▶ WORK TO COMPLETE
Count the lines in the records that hold the string "getModelInternal". Only the number should be given.

▶ RECORDED DATA

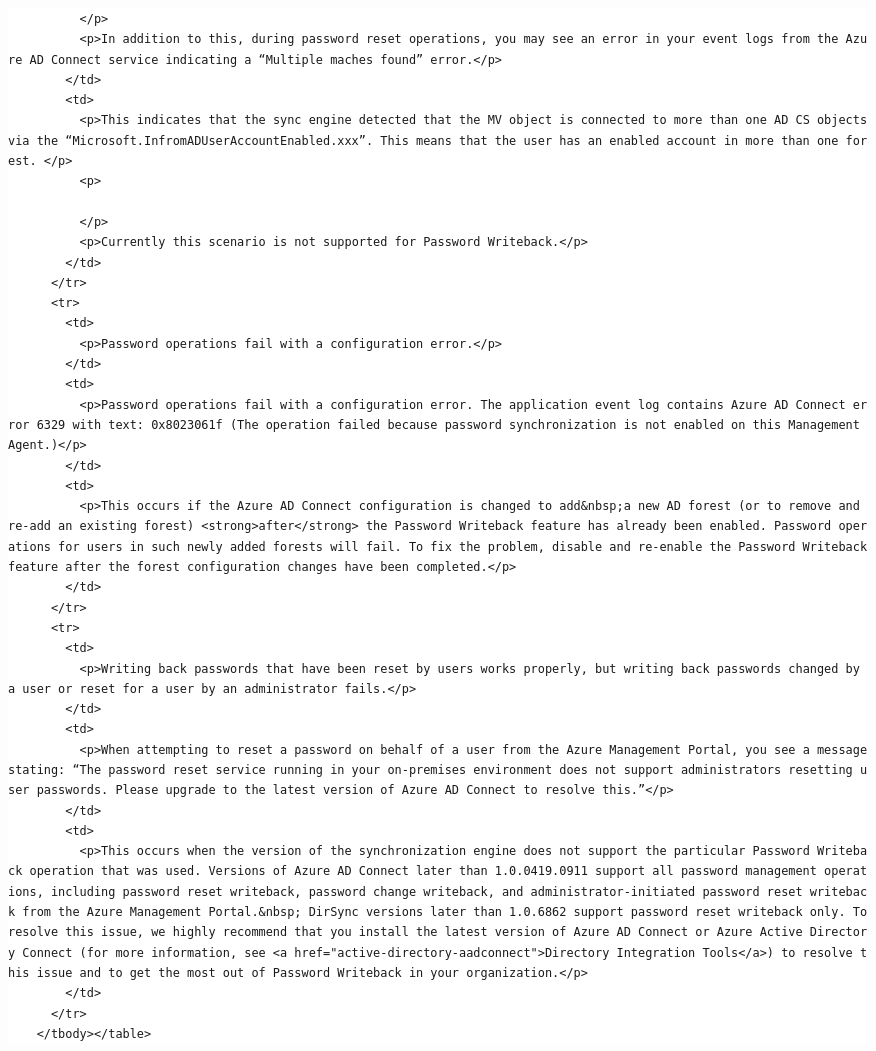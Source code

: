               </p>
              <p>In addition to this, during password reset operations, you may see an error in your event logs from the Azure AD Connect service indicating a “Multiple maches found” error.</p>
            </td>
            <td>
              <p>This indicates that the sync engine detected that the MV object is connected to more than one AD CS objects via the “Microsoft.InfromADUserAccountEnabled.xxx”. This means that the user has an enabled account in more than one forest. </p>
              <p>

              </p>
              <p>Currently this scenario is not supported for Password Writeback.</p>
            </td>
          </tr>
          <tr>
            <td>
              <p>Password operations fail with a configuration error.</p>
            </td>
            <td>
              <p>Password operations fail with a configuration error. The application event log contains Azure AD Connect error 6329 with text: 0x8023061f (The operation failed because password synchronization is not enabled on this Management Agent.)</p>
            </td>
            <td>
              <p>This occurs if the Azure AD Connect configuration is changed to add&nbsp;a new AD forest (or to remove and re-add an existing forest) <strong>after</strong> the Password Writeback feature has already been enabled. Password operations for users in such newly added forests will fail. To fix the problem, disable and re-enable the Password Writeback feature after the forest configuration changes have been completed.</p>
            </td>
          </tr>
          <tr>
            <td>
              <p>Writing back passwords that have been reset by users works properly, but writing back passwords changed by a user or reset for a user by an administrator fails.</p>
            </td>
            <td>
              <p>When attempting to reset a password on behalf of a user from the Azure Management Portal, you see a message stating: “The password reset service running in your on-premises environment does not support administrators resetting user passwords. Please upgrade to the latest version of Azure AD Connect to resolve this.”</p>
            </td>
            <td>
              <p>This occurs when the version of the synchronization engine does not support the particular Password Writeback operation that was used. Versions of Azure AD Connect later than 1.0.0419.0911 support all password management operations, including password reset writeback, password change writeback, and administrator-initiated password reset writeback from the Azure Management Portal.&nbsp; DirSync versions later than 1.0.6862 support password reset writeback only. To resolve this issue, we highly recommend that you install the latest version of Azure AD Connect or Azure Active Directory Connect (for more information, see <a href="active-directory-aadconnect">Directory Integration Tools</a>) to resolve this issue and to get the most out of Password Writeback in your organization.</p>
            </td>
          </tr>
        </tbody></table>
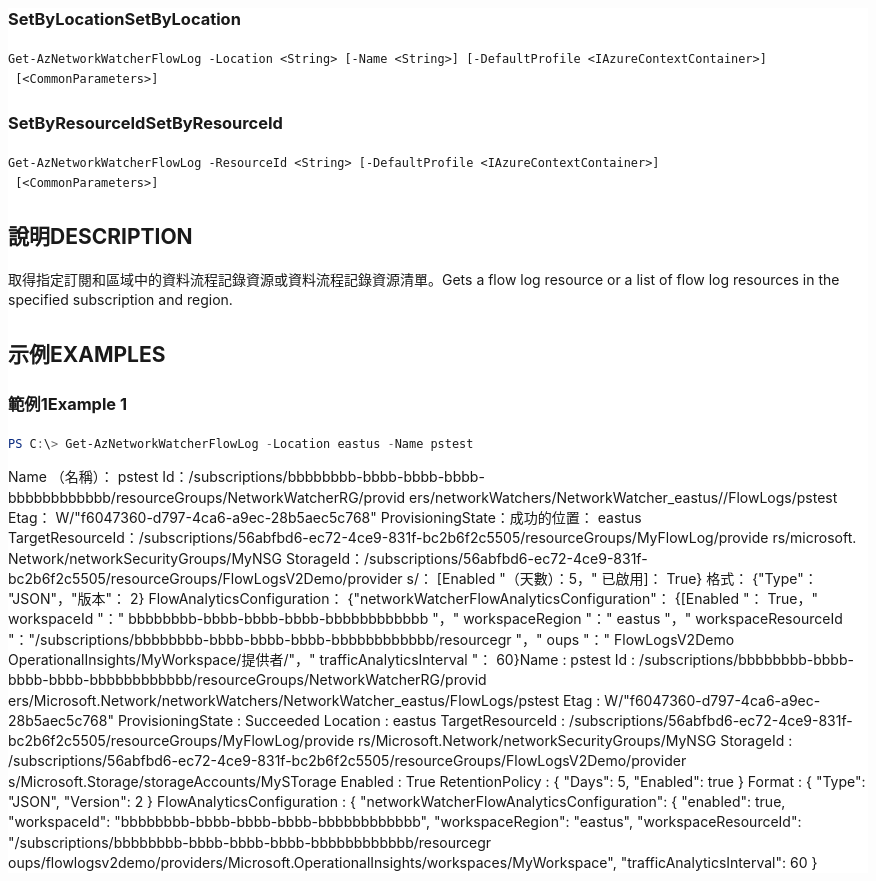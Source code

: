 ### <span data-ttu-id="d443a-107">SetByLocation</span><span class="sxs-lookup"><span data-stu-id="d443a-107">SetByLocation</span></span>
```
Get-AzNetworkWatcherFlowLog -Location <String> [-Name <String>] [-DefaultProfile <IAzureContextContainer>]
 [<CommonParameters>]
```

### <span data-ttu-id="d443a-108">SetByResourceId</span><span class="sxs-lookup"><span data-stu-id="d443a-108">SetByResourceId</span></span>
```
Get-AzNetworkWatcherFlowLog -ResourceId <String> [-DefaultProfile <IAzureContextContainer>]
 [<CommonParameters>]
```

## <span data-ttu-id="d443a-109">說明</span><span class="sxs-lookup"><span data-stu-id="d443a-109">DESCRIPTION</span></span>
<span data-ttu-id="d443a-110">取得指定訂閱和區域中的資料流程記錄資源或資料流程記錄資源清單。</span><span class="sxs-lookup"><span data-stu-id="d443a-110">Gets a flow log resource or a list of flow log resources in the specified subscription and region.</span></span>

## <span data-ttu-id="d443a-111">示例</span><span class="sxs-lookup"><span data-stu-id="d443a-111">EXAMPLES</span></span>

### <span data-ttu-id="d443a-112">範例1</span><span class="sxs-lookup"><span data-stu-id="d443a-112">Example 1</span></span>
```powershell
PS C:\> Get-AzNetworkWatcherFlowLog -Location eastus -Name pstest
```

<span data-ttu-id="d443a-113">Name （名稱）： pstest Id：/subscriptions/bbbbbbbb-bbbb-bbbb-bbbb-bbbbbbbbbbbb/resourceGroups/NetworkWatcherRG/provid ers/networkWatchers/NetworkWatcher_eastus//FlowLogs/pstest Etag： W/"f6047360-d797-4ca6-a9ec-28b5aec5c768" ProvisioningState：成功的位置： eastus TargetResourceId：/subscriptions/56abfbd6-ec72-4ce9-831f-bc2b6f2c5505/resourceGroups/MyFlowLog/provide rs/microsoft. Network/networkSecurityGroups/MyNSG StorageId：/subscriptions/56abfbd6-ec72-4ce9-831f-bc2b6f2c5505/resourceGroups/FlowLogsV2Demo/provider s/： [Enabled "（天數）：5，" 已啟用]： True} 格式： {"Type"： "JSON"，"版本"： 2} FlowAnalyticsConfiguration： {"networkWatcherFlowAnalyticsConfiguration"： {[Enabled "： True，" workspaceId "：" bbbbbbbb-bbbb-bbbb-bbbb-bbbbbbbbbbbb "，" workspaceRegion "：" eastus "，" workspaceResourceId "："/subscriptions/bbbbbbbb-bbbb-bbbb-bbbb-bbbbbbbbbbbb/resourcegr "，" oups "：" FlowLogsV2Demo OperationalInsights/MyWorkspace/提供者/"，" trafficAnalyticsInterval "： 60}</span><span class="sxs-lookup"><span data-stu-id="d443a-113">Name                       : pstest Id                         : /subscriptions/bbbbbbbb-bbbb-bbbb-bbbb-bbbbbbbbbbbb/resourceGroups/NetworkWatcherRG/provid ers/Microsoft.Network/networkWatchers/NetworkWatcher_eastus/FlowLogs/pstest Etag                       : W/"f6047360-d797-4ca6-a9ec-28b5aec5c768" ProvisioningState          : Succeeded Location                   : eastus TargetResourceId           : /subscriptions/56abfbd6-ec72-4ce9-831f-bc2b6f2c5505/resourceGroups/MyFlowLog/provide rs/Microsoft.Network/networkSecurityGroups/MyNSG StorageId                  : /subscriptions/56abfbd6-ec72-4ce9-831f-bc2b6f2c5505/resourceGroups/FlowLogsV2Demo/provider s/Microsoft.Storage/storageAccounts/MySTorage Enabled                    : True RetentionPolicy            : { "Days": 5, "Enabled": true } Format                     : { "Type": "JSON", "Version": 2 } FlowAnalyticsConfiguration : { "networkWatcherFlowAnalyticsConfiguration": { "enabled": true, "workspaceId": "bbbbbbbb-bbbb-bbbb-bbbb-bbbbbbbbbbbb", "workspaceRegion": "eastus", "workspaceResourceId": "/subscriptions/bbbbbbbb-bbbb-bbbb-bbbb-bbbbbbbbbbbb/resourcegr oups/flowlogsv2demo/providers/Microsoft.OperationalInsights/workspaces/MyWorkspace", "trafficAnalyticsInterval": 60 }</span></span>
==
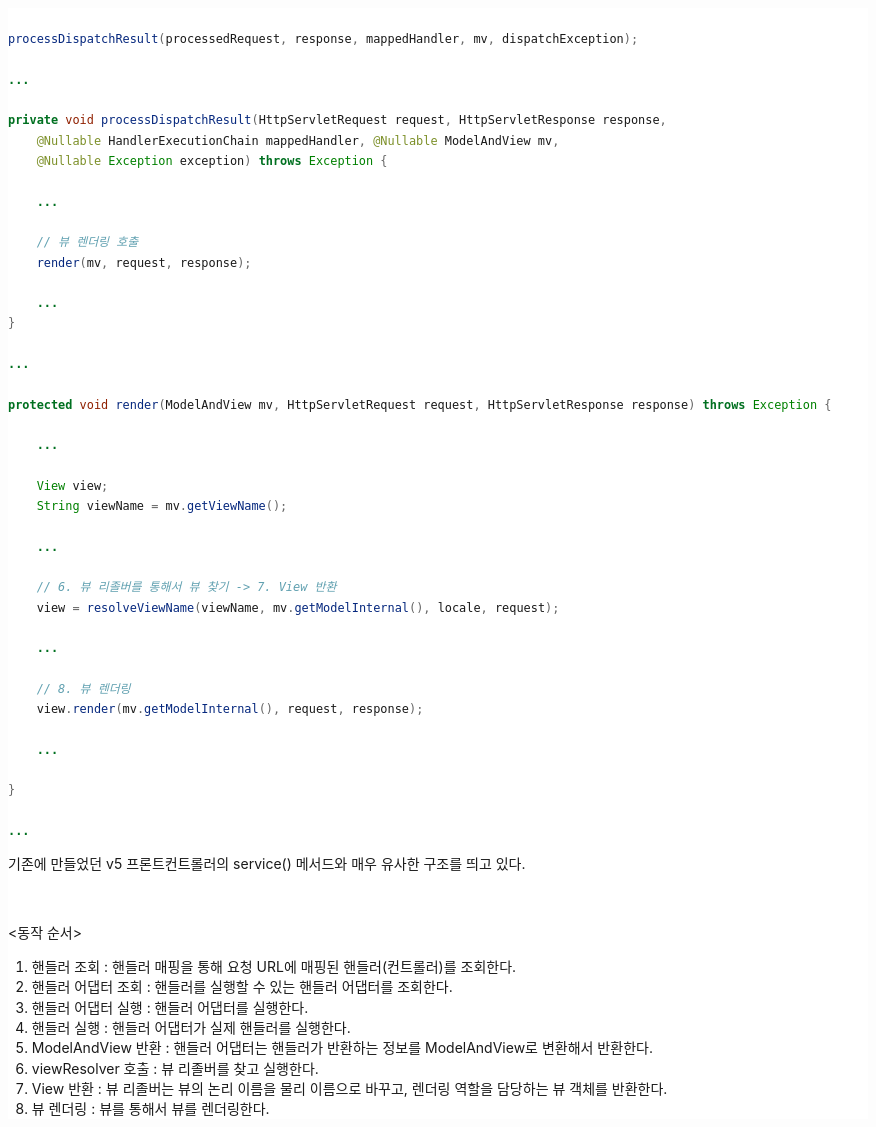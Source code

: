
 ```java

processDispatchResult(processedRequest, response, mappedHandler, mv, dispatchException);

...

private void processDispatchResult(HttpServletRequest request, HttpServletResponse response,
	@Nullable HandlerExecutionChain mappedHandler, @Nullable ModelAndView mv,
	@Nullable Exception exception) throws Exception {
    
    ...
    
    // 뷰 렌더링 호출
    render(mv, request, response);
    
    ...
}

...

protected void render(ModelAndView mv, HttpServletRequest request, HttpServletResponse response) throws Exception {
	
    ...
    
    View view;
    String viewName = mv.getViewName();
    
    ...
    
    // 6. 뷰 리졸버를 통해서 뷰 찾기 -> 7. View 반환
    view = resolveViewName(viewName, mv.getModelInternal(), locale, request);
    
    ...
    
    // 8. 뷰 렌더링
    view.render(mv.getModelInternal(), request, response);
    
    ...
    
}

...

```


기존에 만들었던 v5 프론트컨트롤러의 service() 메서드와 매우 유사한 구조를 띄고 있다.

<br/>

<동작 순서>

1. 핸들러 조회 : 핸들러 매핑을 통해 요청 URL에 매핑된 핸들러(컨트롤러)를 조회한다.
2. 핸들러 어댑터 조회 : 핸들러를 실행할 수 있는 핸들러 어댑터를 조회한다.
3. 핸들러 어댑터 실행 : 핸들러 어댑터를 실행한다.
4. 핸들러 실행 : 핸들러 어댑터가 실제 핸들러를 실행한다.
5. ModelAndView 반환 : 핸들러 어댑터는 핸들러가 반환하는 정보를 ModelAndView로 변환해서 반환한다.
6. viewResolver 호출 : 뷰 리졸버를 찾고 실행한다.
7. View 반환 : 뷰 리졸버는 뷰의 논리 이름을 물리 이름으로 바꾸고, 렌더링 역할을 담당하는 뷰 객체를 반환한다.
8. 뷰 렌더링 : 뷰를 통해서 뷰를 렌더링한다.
--
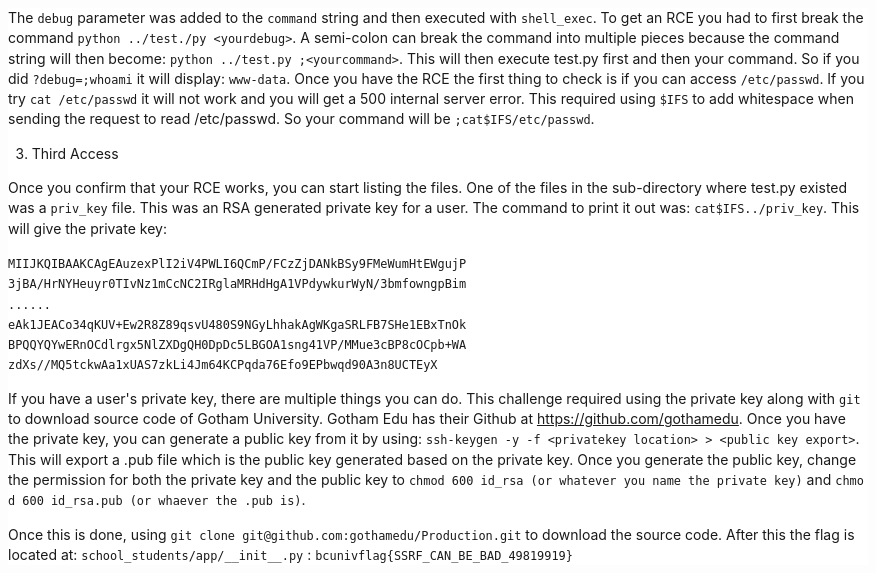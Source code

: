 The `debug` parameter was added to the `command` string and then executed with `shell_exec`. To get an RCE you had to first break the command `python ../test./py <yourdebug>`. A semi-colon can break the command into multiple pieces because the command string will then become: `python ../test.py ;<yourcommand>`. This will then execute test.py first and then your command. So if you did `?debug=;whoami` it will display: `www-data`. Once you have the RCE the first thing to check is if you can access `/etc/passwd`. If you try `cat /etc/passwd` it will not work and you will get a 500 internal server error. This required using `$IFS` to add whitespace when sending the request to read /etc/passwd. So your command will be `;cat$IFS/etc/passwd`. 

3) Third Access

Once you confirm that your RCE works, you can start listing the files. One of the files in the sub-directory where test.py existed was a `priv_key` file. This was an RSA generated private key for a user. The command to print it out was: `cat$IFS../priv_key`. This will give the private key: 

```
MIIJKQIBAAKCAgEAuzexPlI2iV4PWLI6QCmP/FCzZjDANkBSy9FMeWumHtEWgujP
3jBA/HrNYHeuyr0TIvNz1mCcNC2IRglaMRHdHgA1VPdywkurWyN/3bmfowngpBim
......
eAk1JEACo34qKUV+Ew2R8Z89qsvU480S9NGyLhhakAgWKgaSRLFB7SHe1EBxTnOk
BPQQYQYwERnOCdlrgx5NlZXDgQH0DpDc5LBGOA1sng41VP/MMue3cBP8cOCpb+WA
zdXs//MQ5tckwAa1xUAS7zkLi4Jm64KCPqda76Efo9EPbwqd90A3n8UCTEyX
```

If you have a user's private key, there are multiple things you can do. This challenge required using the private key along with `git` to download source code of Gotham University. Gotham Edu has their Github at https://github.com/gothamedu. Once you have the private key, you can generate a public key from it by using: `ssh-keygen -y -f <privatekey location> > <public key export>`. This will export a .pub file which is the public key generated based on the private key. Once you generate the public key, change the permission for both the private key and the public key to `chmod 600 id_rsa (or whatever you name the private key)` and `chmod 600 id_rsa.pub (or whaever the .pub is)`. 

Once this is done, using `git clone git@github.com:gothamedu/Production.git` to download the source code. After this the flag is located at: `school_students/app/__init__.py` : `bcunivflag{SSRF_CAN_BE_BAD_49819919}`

▶ TASK ANSWER
2